**Supplied data**
# # # # #

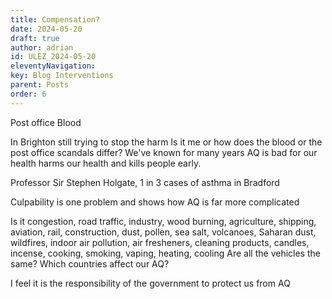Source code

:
```yaml
---
title: Compensation?
date: 2024-05-20
draft: true
author: adrian
id: ULEZ_2024-05-20
eleventyNavigation:
key: Blog Interventions
parent: Posts
order: 6
---
```


Post office
Blood

In Brighton still trying to stop the harm
Is it me or how does the blood or the post office scandals differ?
We've known for many years AQ is bad for our health
harms our health and kills people early.

Professor Sir Stephen Holgate, 1 in 3 cases of asthma in Bradford

Culpability is one problem and shows how AQ is far more complicated

Is it congestion, road traffic, industry, wood burning, agriculture, shipping, aviation, rail, construction, dust, pollen, sea salt, volcanoes, Saharan dust, wildfires, indoor air pollution, air fresheners, cleaning products, candles, incense, cooking, smoking, vaping, heating, cooling
Are all the vehicles the same?
Which countries affect our AQ?

I feel it is the responsibility of the government to protect us from AQ

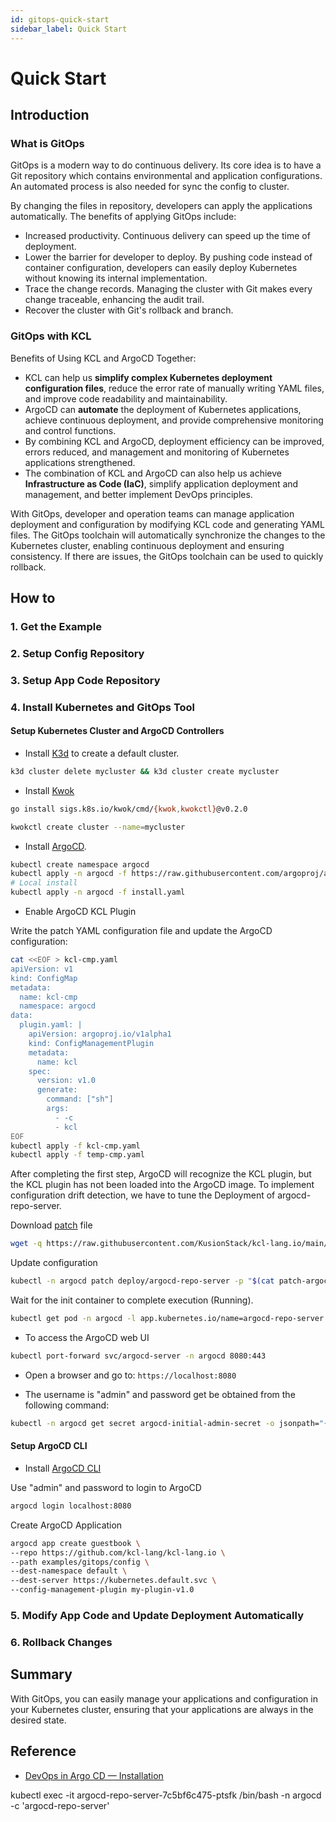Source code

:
 ```yaml
---
id: gitops-quick-start
sidebar_label: Quick Start
---
```


# Quick Start

## Introduction

### What is GitOps

GitOps is a modern way to do continuous delivery. Its core idea is to have a Git repository which contains environmental and application configurations. An automated process is also needed for sync the config to cluster.

By changing the files in repository, developers can apply the applications automatically. The benefits of applying GitOps include:

+ Increased productivity. Continuous delivery can speed up the time of deployment.
+ Lower the barrier for developer to deploy. By pushing code instead of container configuration, developers can easily deploy Kubernetes without knowing its internal implementation.
+ Trace the change records. Managing the cluster with Git makes every change traceable, enhancing the audit trail.
+ Recover the cluster with Git's rollback and branch.

### GitOps with KCL

Benefits of Using KCL and ArgoCD Together:

+ KCL can help us **simplify complex Kubernetes deployment configuration files**, reduce the error rate of manually writing YAML files, and improve code readability and maintainability.
+ ArgoCD can **automate** the deployment of Kubernetes applications, achieve continuous deployment, and provide comprehensive monitoring and control functions.
+ By combining KCL and ArgoCD, deployment efficiency can be improved, errors reduced, and management and monitoring of Kubernetes applications strengthened.
+ The combination of KCL and ArgoCD can also help us achieve **Infrastructure as Code (IaC)**, simplify application deployment and management, and better implement DevOps principles.

With GitOps, developer and operation teams can manage application deployment and configuration by modifying KCL code and generating YAML files. The GitOps toolchain will automatically synchronize the changes to the Kubernetes cluster, enabling continuous deployment and ensuring consistency. If there are issues, the GitOps toolchain can be used to quickly rollback.

## How to

### 1. Get the Example

### 2. Setup Config Repository

### 3. Setup App Code Repository

### 4. Install Kubernetes and GitOps Tool

#### Setup Kubernetes Cluster and ArgoCD Controllers

+ Install [K3d](https://github.com/k3d-io/k3d) to create a default cluster.

```bash
k3d cluster delete mycluster && k3d cluster create mycluster
```

+ Install [Kwok](https://kwok.sigs.k8s.io/docs/user/installation/)

```bash
go install sigs.k8s.io/kwok/cmd/{kwok,kwokctl}@v0.2.0
```

```bash
kwokctl create cluster --name=mycluster
```

+ Install [ArgoCD](https://github.com/argoproj/argo-cd/releases/).

```bash
kubectl create namespace argocd
kubectl apply -n argocd -f https://raw.githubusercontent.com/argoproj/argo-cd/v2.7.4/manifests/install.yaml
# Local install
kubectl apply -n argocd -f install.yaml
```

+ Enable ArgoCD KCL Plugin

Write the patch YAML configuration file and update the ArgoCD configuration:

```bash
cat <<EOF > kcl-cmp.yaml
apiVersion: v1
kind: ConfigMap
metadata:
  name: kcl-cmp
  namespace: argocd
data:
  plugin.yaml: |
    apiVersion: argoproj.io/v1alpha1
    kind: ConfigManagementPlugin
    metadata:
      name: kcl
    spec:
      version: v1.0
      generate:
        command: ["sh"]
        args:
          - -c
          - kcl
EOF
kubectl apply -f kcl-cmp.yaml
kubectl apply -f temp-cmp.yaml
```

After completing the first step, ArgoCD will recognize the KCL plugin, but the KCL plugin has not been loaded into the ArgoCD image. To implement configuration drift detection, we have to tune the Deployment of argocd-repo-server.

Download [patch](https://github.com/KusionStack/examples/blob/main/kusion/argo-cd/patch-argocd-repo-server.yaml) file

```bash
wget -q https://raw.githubusercontent.com/KusionStack/kcl-lang.io/main/examples/kubernetes/argocd/patch-argocd-repo-server.yaml
```

Update configuration

```bash
kubectl -n argocd patch deploy/argocd-repo-server -p "$(cat patch-argocd-repo-server.yaml)"
```

Wait for the init container to complete execution (Running).

```bash
kubectl get pod -n argocd -l app.kubernetes.io/name=argocd-repo-server
```

+ To access the ArgoCD web UI

```bash
kubectl port-forward svc/argocd-server -n argocd 8080:443
```

+ Open a browser and go to: `https://localhost:8080`

+ The username is "admin" and password get be obtained from the following command:

```bash
kubectl -n argocd get secret argocd-initial-admin-secret -o jsonpath="{.data.password}" | base64 -d
```

#### Setup ArgoCD CLI

+ Install [ArgoCD CLI](https://github.com/argoproj/argo-cd/releases/download)

Use "admin" and password to login to ArgoCD

```bash
argocd login localhost:8080
```

Create ArgoCD Application

```bash
argocd app create guestbook \
--repo https://github.com/kcl-lang/kcl-lang.io \
--path examples/gitops/config \
--dest-namespace default \
--dest-server https://kubernetes.default.svc \
--config-management-plugin my-plugin-v1.0
```

### 5. Modify App Code and Update Deployment Automatically

### 6. Rollback Changes

## Summary

With GitOps, you can easily manage your applications and configuration in your Kubernetes cluster, ensuring that your applications are always in the desired state.

## Reference

+ [DevOps in Argo CD — Installation](https://medium.com/cloud-native-daily/devops-in-argo-cd-installation-4b5bf028caa5)

kubectl exec -it argocd-repo-server-7c5bf6c475-ptsfk /bin/bash -n argocd -c 'argocd-repo-server'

# # # # #

**Task**
Working from the listing above, pick out every line that has "localhost" and copy it.

**Result for this task**
+ Open a browser and go to: `https://localhost:8080`
argocd login localhost:8080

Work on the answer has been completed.